In April 1846, a group of settlers left Independence, Missouri headed for a better life in California. The party was led by George Donner and his brother, Jacob. For the first several months, they followed a well established wagon trail, The California Trail, and reached Fort Laramie, Wyoming without incident. There, they took the advice of a trail guide who suggested that he knew of a quicker route. This route proved treacherous and hard to navigate, and the settlers wasted much-needed time chopping their way through dense forests and idling through deserts to get to the other side. They reached the Sierra Nevada mountains late in the year, and became trapped by snow. After killing all of their oxen and horses, they ran out of food. Those who survived the famine ate the bodies of those who died in order to survive. In the end, only half of the original group of settlers arrived in California.
Anywho, this is what history tells us what happened to the Donner party. “The Hunger” fictionalizes this account and gives you a much more terrifying version of the journey. In Katsu’s version, the na’it, or the hunger, is a contagion that causes men to become monsters and cannibalize one another.
This book is strongly character based. There is no romanticizing of historical figures, they are realistically portrayed as flawed, people with secrets.

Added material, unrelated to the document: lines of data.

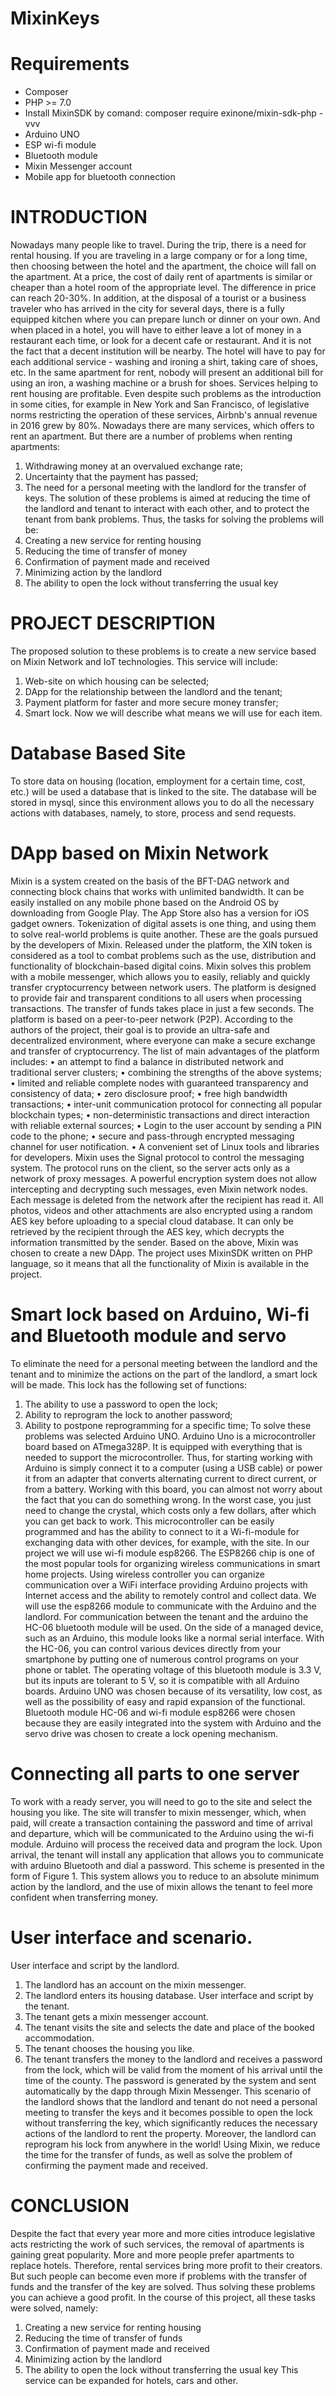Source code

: # MixinKeys
# Requirements
- Composer
- PHP >= 7.0
- Install MixinSDK by comand: composer require exinone/mixin-sdk-php -vvv
- Arduino UNO 
- ESP wi-fi module
- Bluetooth module 
- Mixin Messenger account
- Mobile app for bluetooth connection

# INTRODUCTION
Nowadays many people like to travel. During the trip, there is a need for rental housing. If you are traveling in a large company or for a long time, then choosing between the hotel and the apartment, the choice will fall on the apartment. At a price, the cost of daily rent of apartments is similar or cheaper than a hotel room of the appropriate level. The difference in price can reach 20-30%. In addition, at the disposal of a tourist or a business traveler who has arrived in the city for several days, there is a fully equipped kitchen where you can prepare lunch or dinner on your own. And when placed in a hotel, you will have to either leave a lot of money in a restaurant each time, or look for a decent cafe or restaurant. And it is not the fact that a decent institution will be nearby. The hotel will have to pay for each additional service - washing and ironing a shirt, taking care of shoes, etc. In the same apartment for rent, nobody will present an additional bill for using an iron, a washing machine or a brush for shoes.
Services helping to rent housing are profitable. Even despite such problems as the introduction in some cities, for example in New York and San Francisco, of legislative norms restricting the operation of these services, Airbnb's annual revenue in 2016 grew by 80%. 
Nowadays there are many services, which offers to rent an apartment. But there are a number of problems when renting apartments:
1. Withdrawing money at an overvalued exchange rate;
2. Uncertainty that the payment has passed;
3. The need for a personal meeting with the landlord for the transfer of keys.
The solution of these problems is aimed at reducing the time of the landlord and tenant to interact with each other, and to protect the tenant from bank problems. Thus, the tasks for solving the problems will be:
1. Creating a new service for renting housing
2. Reducing the time of transfer of money
3. Confirmation of payment made and received
4. Minimizing action by the landlord
5. The ability to open the lock without transferring the usual key
# PROJECT DESCRIPTION
The proposed solution to these problems is to create a new service based on Mixin Network and IoT technologies.
This service will include:
1. Web-site on which housing can be selected;
2. DApp for the relationship between the landlord and the tenant;
3. Payment platform for faster and more secure money transfer;
4. Smart lock.
Now we will describe what means we will use for each item.
# Database Based Site
To store data on housing (location, employment for a certain time, cost, etc.) will be used a database that is linked to the site. The database will be stored in mysql, since this environment allows you to do all the necessary actions with databases, namely, to store, process and send requests.
# DApp based on Mixin Network
Mixin is a system created on the basis of the BFT-DAG network and connecting block chains that works with unlimited bandwidth. It can be easily installed on any mobile phone based on the Android OS by downloading from Google Play. The App Store also has a version for iOS gadget owners.
Tokenization of digital assets is one thing, and using them to solve real-world problems is quite another. These are the goals pursued by the developers of Mixin. Released under the platform, the XIN token is considered as a tool to combat problems such as the use, distribution and functionality of blockchain-based digital coins.
Mixin solves this problem with a mobile messenger, which allows you to easily, reliably and quickly transfer cryptocurrency between network users.
The platform is designed to provide fair and transparent conditions to all users when processing transactions. The transfer of funds takes place in just a few seconds. The platform is based on a peer-to-peer network (P2P).
According to the authors of the project, their goal is to provide an ultra-safe and decentralized environment, where everyone can make a secure exchange and transfer of cryptocurrency.
The list of main advantages of the platform includes:
•	an attempt to find a balance in distributed network and traditional server clusters;
•	combining the strengths of the above systems;
•	limited and reliable complete nodes with guaranteed transparency and consistency of data;
•	zero disclosure proof;
•	free high bandwidth transactions;
•	inter-unit communication protocol for connecting all popular blockchain types;
•	non-deterministic transactions and direct interaction with reliable external sources;
•	Login to the user account by sending a PIN code to the phone;
•	secure and pass-through encrypted messaging channel for user notification.
•	A convenient set of Linux tools and libraries for developers.
Mixin uses the Signal protocol to control the messaging system. The protocol runs on the client, so the server acts only as a network of proxy messages. A powerful encryption system does not allow intercepting and decrypting such messages, even Mixin network nodes.
Each message is deleted from the network after the recipient has read it. All photos, videos and other attachments are also encrypted using a random AES key before uploading to a special cloud database. It can only be retrieved by the recipient through the AES key, which decrypts the information transmitted by the sender.
Based on the above, Mixin was chosen to create a new DApp. The project uses MixinSDK written on PHP language, so it means that all the functionality of Mixin is available in the project. 
# Smart lock based on Arduino, Wi-fi and Bluetooth module and servo
To eliminate the need for a personal meeting between the landlord and the tenant and to minimize the actions on the part of the landlord, a smart lock will be made. This lock has the following set of functions:
1. The ability to use a password to open the lock;
2. Ability to reprogram the lock to another password;
3. Ability to postpone reprogramming for a specific time;
To solve these problems was selected Arduino UNO.
Arduino Uno is a microcontroller board based on ATmega328P. It is equipped with everything that is needed to support the microcontroller. Thus, for starting working with Arduino is simply connect it to a computer (using a USB cable) or power it from an adapter that converts alternating current to direct current, or from a battery. Working with this board, you can almost not worry about the fact that you can do something wrong. In the worst case, you just need to change the crystal, which costs only a few dollars, after which you can get back to work.
This microcontroller can be easily programmed and has the ability to connect to it a Wi-fi-module for exchanging data with other devices, for example, with the site.
In our project we will use wi-fi module esp8266.
The ESP8266 chip is one of the most popular tools for organizing wireless communications in smart home projects. Using wireless controller you can organize communication over a WiFi interface providing Arduino projects with Internet access and the ability to remotely control and collect data. We will use the esp8266 module to communicate with the Arduino and the landlord.
For communication between the tenant and the arduino the HC-06 bluetooth module will be used.
On the side of a managed device, such as an Arduino, this module looks like a normal serial interface. With the HC-06, you can control various devices directly from your smartphone by putting one of numerous control programs on your phone or tablet.
The operating voltage of this bluetooth module is 3.3 V, but its inputs are tolerant to 5 V, so it is compatible with all Arduino boards.
Arduino UNO was chosen because of its versatility, low cost, as well as the possibility of easy and rapid expansion of the functional. Bluetooth module HC-06 and wi-fi module esp8266 were chosen because they are easily integrated into the system with Arduino and the servo drive was chosen to create a lock opening mechanism.
# Connecting all parts to one server
To work with a ready server, you will need to go to the site and select the housing you like. The site will transfer to mixin messenger, which, when paid, will create a transaction containing the password and time of arrival and departure, which will be communicated to the Arduino using the wi-fi module. Arduino will process the received data and program the lock. Upon arrival, the tenant will install any application that allows you to communicate with arduino Bluetooth and dial a password. This scheme is presented in the form of Figure 1.
This system allows you to reduce to an absolute minimum action by the landlord, and the use of mixin allows the tenant to feel more confident when transferring money.
# User interface and scenario.
User interface and script by the landlord.
1.	The landlord has an account on the mixin messenger.
2.	The landlord enters its housing database.
User interface and script by the tenant.
1.	The tenant gets a mixin messenger account.
2.	The tenant visits the site and selects the date and place of the booked accommodation.
3.	The tenant chooses the housing you like.
4.	The tenant transfers the money to the landlord and receives a password from the lock, which will be valid from the moment of his arrival until the time of the county. The password is generated by the system and sent automatically by the dapp through Mixin Messenger.
This scenario of the landlord shows that the landlord and tenant do not need a personal meeting to transfer the keys and it becomes possible to open the lock without transferring the key, which significantly reduces the necessary actions of the landlord to rent the property. Moreover, the landlord can reprogram his lock from anywhere in the world! Using Mixin, we reduce the time for the transfer of funds, as well as solve the problem of confirming the payment made and received.
# CONCLUSION
Despite the fact that every year more and more cities introduce legislative acts restricting the work of such services, the removal of apartments is gaining great popularity. More and more people prefer apartments to replace hotels. Therefore, rental services bring more profit to their creators. But such people can become even more if problems with the transfer of funds and the transfer of the key are solved. Thus solving these problems you can achieve a good profit. In the course of this project, all these tasks were solved, namely:
1. Creating a new service for renting housing
2. Reducing the time of transfer of funds
3. Confirmation of payment made and received
4. Minimizing action by the landlord
5. The ability to open the lock without transferring the usual key
This service can be expanded for hotels, cars and other.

I wouldn’t call this a ‘scary’ book per se, but the tone is definitely a creepy one. People disappear, animals are attacked, and bodies are discovered, picked clean of flesh. The horror took a while to build as the settlers realize that not only are they running out of supplies and hope, but that they are being hunted by an unseen force.
This is an easy 4 stars for me. This book is definitely not one to miss. A blurb on the author’s website reveals that the film rights have been purchased for this book, so I look forward to seeing this on the big screen soon.